ABOUT THIS TASK:
Print this span of the material below exactly: the line with "6-> npm intall dotenv", the line with "## 0x00-semantic_html", and every line between them, but nothing else.

RECORDS SHOWN:
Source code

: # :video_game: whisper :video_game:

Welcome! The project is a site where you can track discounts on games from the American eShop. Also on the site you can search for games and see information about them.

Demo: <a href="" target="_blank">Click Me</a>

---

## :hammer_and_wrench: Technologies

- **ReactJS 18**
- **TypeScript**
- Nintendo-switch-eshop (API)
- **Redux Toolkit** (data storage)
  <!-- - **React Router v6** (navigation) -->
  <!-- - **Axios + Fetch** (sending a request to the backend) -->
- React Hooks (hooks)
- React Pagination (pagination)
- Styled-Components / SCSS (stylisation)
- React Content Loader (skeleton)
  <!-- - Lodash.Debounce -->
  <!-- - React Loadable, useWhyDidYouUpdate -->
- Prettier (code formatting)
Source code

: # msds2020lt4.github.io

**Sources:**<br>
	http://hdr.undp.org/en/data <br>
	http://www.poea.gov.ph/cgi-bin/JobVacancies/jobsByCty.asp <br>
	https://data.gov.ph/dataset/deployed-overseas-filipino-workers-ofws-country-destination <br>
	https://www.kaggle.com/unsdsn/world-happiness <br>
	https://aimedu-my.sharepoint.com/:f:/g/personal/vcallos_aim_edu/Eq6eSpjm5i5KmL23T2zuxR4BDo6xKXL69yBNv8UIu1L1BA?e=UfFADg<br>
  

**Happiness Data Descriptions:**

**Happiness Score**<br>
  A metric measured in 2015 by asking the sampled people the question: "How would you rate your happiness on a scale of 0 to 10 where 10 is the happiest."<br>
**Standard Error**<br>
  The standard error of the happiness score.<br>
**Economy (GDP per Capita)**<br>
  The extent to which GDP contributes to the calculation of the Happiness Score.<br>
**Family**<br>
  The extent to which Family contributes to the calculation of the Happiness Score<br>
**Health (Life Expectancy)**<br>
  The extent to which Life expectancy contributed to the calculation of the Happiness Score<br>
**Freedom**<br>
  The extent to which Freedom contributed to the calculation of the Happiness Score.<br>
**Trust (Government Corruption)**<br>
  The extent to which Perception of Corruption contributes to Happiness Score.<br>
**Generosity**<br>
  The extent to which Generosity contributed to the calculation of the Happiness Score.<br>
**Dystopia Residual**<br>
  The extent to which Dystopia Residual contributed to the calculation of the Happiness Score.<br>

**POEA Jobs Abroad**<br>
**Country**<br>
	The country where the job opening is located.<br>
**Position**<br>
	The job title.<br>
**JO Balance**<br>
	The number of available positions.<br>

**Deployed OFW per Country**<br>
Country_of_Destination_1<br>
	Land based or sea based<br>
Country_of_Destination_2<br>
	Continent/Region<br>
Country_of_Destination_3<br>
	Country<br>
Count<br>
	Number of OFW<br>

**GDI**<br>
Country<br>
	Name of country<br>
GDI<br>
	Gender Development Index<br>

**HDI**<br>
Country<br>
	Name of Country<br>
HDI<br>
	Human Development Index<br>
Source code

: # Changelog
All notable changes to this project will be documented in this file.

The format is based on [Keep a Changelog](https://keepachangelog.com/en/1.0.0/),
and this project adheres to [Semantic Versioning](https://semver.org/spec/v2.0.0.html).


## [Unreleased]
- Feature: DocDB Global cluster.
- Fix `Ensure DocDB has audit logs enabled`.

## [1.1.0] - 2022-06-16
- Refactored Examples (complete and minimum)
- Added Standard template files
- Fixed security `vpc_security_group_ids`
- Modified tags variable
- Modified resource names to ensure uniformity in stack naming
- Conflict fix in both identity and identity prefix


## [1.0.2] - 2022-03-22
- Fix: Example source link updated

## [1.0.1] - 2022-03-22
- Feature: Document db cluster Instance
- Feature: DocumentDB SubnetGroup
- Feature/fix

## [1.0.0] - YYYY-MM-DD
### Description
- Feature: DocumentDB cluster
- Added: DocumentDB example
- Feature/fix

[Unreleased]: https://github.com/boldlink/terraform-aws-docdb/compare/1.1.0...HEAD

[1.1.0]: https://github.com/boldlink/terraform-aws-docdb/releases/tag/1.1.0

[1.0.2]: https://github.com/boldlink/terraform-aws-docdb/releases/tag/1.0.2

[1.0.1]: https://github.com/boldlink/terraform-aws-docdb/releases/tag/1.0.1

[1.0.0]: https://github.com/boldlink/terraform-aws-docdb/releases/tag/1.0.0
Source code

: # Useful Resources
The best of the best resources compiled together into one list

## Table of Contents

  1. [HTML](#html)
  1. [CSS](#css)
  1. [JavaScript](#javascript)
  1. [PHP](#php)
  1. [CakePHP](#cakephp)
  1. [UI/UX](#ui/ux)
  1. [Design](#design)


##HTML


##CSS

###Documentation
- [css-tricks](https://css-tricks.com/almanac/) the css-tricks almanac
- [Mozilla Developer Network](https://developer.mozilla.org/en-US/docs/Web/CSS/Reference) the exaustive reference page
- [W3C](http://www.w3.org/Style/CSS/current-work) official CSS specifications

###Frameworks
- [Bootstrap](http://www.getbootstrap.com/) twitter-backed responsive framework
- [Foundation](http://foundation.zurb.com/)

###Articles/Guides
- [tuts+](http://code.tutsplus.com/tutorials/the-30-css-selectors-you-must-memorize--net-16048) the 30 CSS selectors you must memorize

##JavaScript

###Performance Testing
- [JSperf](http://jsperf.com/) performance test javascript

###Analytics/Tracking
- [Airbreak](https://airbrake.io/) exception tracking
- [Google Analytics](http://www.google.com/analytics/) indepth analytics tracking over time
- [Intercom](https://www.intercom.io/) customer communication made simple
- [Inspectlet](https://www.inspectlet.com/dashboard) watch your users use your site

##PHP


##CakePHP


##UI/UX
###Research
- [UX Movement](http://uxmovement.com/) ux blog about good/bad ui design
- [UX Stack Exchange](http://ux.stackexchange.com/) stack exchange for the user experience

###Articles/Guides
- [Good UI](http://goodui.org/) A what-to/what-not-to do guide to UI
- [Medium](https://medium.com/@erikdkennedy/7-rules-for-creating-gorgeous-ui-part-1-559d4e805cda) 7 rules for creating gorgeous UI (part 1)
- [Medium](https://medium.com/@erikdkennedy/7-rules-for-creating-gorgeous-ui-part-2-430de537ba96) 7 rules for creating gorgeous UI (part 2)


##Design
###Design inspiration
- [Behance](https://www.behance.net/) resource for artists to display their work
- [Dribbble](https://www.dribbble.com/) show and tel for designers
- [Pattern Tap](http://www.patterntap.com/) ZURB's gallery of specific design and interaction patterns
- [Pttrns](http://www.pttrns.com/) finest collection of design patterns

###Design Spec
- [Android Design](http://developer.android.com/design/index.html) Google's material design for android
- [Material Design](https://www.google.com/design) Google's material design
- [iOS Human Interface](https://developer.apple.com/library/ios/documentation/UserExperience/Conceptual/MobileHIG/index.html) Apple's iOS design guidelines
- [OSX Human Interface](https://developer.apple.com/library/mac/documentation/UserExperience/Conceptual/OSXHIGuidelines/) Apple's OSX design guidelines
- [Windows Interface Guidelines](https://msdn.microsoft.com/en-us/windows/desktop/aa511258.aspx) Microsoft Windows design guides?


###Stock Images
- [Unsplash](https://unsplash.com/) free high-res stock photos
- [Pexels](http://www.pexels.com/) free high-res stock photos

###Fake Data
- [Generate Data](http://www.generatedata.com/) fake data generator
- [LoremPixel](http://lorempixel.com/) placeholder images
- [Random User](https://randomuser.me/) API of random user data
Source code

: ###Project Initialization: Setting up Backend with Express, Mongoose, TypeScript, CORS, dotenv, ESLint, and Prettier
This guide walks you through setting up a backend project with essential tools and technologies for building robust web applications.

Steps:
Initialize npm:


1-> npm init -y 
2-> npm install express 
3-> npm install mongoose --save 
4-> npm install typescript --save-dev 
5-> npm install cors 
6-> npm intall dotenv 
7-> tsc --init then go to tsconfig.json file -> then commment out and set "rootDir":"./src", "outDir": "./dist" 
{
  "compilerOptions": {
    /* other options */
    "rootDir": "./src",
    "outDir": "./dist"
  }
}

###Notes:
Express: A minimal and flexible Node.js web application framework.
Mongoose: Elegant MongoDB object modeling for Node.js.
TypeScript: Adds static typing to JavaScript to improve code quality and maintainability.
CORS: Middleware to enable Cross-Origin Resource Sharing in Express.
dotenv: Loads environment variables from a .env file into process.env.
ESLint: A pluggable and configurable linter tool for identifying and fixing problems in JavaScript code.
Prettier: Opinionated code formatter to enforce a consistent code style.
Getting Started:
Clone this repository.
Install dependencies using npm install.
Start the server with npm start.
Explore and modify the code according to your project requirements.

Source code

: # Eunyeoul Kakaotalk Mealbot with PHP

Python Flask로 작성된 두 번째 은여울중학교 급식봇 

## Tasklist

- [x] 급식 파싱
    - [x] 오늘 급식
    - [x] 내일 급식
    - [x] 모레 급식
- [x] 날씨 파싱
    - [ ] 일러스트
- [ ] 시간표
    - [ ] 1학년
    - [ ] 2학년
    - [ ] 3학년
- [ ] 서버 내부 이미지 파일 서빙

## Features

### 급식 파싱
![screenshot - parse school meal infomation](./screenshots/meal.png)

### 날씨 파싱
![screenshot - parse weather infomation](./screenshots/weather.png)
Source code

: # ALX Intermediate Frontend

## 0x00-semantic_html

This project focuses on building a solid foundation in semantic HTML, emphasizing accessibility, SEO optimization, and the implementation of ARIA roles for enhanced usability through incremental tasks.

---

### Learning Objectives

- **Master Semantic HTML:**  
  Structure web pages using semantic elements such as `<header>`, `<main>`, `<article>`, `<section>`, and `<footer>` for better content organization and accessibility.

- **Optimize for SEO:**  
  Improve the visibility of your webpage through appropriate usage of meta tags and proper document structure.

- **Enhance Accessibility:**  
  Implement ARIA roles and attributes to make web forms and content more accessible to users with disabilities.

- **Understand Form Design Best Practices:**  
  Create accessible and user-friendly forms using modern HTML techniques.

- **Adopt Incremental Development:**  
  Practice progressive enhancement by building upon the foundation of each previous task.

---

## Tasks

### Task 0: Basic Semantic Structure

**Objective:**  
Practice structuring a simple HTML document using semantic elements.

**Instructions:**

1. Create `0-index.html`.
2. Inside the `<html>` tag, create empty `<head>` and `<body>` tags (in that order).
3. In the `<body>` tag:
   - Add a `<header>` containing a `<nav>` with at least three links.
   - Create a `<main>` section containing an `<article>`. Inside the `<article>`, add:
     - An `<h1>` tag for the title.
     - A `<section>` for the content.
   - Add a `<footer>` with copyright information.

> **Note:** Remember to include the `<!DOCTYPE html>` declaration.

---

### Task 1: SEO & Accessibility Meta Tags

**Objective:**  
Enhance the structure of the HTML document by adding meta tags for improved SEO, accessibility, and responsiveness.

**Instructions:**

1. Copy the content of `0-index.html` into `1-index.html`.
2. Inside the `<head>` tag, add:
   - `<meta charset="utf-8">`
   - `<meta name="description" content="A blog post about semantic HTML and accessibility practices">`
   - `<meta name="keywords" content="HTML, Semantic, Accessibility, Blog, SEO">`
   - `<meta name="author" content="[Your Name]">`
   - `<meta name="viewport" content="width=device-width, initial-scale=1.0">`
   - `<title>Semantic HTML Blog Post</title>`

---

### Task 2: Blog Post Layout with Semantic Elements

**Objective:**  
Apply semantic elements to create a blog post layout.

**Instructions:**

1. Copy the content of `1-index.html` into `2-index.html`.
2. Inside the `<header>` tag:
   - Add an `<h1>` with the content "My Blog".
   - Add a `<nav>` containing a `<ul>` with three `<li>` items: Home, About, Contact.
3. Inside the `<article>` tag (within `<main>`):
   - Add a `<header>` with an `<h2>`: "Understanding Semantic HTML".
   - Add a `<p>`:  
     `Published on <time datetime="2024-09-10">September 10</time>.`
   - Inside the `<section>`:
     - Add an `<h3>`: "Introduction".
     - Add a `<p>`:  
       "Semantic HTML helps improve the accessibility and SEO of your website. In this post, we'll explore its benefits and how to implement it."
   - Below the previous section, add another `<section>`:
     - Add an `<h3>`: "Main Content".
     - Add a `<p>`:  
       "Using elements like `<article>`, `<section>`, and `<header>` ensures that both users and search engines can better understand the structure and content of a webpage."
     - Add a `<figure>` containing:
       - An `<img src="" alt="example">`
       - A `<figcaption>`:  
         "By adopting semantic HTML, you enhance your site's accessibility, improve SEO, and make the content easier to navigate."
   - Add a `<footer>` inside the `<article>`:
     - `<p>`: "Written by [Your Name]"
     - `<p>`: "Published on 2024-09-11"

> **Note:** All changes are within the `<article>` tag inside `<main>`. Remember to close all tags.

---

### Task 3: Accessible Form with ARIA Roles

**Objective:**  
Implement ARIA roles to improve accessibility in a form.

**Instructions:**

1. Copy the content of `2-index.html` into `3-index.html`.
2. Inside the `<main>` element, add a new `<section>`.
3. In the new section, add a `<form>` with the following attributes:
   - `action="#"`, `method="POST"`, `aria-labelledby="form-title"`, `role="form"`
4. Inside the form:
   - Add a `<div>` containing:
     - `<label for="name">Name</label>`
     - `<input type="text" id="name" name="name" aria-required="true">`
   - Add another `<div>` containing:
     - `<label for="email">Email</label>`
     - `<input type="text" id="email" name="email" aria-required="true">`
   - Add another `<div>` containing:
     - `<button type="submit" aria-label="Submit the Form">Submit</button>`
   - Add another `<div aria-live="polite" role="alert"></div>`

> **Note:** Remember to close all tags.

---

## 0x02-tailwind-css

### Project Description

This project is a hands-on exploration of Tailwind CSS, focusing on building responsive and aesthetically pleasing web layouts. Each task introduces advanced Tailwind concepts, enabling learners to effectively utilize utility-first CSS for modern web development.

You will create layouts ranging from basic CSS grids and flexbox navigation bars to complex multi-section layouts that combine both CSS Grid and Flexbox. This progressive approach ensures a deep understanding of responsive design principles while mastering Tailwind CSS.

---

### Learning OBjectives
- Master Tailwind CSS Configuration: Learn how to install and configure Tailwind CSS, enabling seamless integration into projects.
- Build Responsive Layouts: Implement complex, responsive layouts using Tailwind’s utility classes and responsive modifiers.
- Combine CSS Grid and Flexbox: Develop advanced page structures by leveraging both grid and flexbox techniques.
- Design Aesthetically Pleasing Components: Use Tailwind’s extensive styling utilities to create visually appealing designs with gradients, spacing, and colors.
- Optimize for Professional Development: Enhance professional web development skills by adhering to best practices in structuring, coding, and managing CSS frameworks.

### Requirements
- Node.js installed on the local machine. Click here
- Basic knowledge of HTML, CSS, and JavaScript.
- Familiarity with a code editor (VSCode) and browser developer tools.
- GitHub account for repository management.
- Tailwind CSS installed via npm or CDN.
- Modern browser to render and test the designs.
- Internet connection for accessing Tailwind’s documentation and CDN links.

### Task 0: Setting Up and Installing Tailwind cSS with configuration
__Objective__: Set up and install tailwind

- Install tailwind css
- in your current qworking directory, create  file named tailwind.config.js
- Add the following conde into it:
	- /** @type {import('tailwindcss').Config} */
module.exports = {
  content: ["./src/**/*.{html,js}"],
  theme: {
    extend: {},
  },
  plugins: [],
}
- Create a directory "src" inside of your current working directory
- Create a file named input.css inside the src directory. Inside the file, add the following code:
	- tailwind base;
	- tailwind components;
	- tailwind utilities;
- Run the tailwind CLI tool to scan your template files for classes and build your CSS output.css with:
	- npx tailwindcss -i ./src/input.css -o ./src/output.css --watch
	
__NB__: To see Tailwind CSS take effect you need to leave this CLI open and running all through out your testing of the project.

PROBLEM SOLUTION:
6-> npm intall dotenv 
7-> tsc --init then go to tsconfig.json file -> then commment out and set "rootDir":"./src", "outDir": "./dist" 
{
  "compilerOptions": {
    /* other options */
    "rootDir": "./src",
    "outDir": "./dist"
  }
}

###Notes:
Express: A minimal and flexible Node.js web application framework.
Mongoose: Elegant MongoDB object modeling for Node.js.
TypeScript: Adds static typing to JavaScript to improve code quality and maintainability.
CORS: Middleware to enable Cross-Origin Resource Sharing in Express.
dotenv: Loads environment variables from a .env file into process.env.
ESLint: A pluggable and configurable linter tool for identifying and fixing problems in JavaScript code.
Prettier: Opinionated code formatter to enforce a consistent code style.
Getting Started:
Clone this repository.
Install dependencies using npm install.
Start the server with npm start.
Explore and modify the code according to your project requirements.

Source code

: # Eunyeoul Kakaotalk Mealbot with PHP

Python Flask로 작성된 두 번째 은여울중학교 급식봇 

## Tasklist

- [x] 급식 파싱
    - [x] 오늘 급식
    - [x] 내일 급식
    - [x] 모레 급식
- [x] 날씨 파싱
    - [ ] 일러스트
- [ ] 시간표
    - [ ] 1학년
    - [ ] 2학년
    - [ ] 3학년
- [ ] 서버 내부 이미지 파일 서빙

## Features

### 급식 파싱
![screenshot - parse school meal infomation](./screenshots/meal.png)

### 날씨 파싱
![screenshot - parse weather infomation](./screenshots/weather.png)
Source code

: # ALX Intermediate Frontend

## 0x00-semantic_html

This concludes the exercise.